Элинор со всем согласилась, ибо не сочла, что он заслуживает того, чтобы с ним разговаривали серьезно.
Джон Дэшвуд получал от музыки не больше удовольствия, чем старшая из его сестер, и, подобно ей, мог думать о другом, а потому ему в голову пришла мысль, которую по возвращении домой он сообщил жене, чтобы получить ее одобрение.
Раздумывая над ошибкой миссис Деннисон, предположившей, будто его сестры гостят у него, он решил, что, пожалуй, было бы прилично действительно пригласить их к себе, пока миссис Дженнингс не перестанет
проводить все время с дочерью. Лишних расходов это почти не потребует, не причинит им никаких неудобств, а подобный знак внимания, как подсказывала ему его чувствительная совесть, позволит считать, что он щепетильно выполняет данное отцу слово. Фанни такое предложение изумило.
— Не вижу, как это сделать, — сказала она, — не обидев леди Мидлтон, у которой они проводят все дни. Иначе я, натурально, была бы очень-очень рада. Ты знаешь, я всегда готова оказывать им все знаки внимания, какие только могу, — ведь вывезла же я их в свет не далее как сегодня. Но пригласить их, когда они — гостьи леди Мидлтон? Так не делают!
Ее муж с большим смирением все же не признал этот довод весомым.

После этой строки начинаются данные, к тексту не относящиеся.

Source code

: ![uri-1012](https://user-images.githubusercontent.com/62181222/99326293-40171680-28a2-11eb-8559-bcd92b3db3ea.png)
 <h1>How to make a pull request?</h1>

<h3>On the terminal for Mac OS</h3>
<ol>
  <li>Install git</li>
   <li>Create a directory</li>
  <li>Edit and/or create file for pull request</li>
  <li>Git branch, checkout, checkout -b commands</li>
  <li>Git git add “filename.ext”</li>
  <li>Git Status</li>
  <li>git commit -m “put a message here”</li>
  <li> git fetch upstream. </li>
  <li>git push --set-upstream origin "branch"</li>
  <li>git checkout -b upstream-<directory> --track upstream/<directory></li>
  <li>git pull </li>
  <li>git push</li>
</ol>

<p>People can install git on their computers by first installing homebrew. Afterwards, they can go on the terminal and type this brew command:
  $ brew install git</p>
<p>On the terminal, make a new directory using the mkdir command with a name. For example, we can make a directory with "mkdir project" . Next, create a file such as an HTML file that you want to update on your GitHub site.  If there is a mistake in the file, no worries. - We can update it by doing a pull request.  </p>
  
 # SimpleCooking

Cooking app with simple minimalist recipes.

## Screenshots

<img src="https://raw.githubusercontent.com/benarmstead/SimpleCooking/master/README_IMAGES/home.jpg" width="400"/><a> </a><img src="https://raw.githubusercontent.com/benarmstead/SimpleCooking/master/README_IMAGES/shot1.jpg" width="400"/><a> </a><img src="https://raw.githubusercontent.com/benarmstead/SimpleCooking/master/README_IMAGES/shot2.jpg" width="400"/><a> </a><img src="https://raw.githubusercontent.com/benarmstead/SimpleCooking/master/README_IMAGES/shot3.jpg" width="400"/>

— Они проводят все дни на Кондуит-стрит уже неделю, — возразил он. — И леди Мидлтон не обидится, если они проведут такой же срок у своих ближайших родственников.
Фанни помолчала, а затем с новой энергией сказала:
— Любовь моя, я с восторгом пригласила бы их, будь это в моей власти. Но я уже решила попросить милейших мисс Стил провести у нас несколько дней. Они очень благовоспитанные, достойные девицы, и, мне кажется, мы должны оказать им это внимание, потому что их дядюшка был наставником Эдварда, и превосходным. Видишь ли, твоих сестриц нам ничто не помешает пригласить и на другой год, но мисс Стил, возможно, больше в Лондон не приедут. Я не сомневаюсь, что они тебе понравятся. Да ведь они тебе уже очень нравятся, как ты сам прекрасно знаешь. И маменька к ним расположена, и Гарри к ним так привязался!